#### Work required
Look through the entries below and return all lines including the word "Answer".

#### Records drawn from a dataset
________

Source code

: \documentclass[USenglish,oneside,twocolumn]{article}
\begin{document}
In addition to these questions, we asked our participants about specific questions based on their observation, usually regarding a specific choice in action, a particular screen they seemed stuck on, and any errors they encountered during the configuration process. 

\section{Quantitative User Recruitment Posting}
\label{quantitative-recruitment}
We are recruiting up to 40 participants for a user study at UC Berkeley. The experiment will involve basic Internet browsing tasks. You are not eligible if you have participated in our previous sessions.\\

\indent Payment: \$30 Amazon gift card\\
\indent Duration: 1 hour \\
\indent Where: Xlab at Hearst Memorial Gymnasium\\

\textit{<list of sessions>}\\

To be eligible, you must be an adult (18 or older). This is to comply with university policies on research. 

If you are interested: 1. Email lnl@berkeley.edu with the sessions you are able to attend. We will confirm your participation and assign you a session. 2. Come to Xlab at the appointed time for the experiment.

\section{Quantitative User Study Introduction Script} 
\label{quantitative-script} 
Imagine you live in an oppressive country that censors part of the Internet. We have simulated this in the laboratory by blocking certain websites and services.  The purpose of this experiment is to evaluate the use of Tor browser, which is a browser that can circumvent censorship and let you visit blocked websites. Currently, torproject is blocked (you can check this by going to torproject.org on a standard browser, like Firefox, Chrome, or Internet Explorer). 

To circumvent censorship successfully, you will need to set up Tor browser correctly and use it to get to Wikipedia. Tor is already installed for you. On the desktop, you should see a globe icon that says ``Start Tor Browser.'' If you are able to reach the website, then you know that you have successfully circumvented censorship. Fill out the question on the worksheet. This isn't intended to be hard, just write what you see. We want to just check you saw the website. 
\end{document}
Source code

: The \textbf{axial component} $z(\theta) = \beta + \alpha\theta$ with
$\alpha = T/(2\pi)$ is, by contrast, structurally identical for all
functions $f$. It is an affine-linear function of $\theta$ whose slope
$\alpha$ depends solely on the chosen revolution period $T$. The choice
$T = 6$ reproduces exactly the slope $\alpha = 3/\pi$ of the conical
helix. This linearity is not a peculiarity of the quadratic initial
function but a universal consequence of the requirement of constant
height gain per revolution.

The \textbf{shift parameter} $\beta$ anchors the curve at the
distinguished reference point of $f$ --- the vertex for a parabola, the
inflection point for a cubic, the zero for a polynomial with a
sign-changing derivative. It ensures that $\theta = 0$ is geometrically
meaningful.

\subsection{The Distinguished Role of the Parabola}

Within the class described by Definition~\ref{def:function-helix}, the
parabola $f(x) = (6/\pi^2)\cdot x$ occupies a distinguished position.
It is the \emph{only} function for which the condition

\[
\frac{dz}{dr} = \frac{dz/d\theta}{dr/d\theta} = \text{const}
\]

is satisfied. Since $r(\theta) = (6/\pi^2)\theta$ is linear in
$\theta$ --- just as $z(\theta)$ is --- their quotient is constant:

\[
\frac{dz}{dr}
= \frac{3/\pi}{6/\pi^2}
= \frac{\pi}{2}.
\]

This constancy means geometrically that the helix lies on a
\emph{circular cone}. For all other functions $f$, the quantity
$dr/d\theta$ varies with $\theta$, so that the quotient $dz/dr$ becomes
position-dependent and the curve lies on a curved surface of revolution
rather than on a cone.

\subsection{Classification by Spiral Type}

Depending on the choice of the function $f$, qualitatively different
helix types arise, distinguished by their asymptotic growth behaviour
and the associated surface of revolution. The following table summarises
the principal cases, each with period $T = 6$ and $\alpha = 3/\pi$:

________

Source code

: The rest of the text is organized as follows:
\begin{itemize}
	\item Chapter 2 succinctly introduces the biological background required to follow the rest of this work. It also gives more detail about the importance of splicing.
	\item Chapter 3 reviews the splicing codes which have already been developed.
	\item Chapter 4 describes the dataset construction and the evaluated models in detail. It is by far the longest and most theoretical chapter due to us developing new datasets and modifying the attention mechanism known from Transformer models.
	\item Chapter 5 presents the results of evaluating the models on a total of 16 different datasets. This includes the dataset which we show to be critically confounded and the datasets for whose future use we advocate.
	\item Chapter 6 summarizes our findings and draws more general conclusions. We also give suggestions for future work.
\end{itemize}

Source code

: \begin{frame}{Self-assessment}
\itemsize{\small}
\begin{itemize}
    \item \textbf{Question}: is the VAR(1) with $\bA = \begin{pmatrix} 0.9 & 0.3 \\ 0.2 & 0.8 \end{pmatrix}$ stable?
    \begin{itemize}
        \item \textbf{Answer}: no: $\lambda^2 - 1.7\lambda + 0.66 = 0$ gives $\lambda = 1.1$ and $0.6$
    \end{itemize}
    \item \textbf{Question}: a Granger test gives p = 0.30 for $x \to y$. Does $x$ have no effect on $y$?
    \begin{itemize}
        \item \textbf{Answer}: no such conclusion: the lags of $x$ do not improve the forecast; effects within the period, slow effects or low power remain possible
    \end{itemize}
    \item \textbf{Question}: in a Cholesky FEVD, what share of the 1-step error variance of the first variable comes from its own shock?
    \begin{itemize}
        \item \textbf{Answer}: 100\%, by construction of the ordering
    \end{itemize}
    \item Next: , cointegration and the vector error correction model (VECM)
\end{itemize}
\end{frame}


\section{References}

________

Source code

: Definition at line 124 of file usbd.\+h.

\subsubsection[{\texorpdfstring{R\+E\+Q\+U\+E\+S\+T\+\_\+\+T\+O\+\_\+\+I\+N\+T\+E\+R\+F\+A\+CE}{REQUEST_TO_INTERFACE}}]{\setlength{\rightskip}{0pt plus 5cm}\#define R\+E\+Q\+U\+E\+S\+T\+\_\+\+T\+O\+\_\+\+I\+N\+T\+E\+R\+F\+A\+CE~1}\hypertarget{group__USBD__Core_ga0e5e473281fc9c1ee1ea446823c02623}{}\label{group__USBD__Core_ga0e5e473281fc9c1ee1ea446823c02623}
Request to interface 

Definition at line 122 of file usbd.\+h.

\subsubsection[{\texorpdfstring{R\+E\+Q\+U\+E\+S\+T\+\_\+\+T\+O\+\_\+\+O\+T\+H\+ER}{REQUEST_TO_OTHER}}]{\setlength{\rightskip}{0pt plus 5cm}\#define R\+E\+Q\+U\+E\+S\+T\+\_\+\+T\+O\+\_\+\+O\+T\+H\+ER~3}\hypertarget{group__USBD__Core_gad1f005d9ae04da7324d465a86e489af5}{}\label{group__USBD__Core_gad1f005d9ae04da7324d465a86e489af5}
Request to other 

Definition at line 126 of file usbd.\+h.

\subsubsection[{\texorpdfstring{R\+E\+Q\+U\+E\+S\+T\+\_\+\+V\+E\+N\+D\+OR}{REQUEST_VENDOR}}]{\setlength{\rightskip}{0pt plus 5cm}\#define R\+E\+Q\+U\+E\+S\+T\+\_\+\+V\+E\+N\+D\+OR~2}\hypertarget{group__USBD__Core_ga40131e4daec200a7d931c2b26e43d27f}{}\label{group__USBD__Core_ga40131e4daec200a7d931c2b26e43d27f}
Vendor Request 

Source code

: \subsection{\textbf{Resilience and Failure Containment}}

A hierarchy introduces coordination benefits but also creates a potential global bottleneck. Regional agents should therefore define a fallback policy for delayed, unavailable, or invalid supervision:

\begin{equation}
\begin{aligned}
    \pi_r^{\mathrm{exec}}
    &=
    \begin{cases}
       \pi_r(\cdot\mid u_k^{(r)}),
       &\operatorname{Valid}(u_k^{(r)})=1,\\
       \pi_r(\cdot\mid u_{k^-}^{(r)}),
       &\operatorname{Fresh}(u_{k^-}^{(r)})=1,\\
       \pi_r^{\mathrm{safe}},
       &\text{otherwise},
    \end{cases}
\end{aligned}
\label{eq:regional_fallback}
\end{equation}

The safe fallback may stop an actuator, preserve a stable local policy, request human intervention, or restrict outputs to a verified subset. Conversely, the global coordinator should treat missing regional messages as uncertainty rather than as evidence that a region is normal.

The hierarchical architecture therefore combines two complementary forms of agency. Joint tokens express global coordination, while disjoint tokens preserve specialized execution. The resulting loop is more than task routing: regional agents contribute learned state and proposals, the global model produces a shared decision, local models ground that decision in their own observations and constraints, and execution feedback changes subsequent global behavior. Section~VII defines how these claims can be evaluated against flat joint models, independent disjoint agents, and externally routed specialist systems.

________

#### Written solution
        \item \textbf{Answer}: no: $\lambda^2 - 1.7\lambda + 0.66 = 0$ gives $\lambda = 1.1$ and $0.6$
        \item \textbf{Answer}: no such conclusion: the lags of $x$ do not improve the forecast; effects within the period, slow effects or low power remain possible
        \item \textbf{Answer}: 100\%, by construction of the ordering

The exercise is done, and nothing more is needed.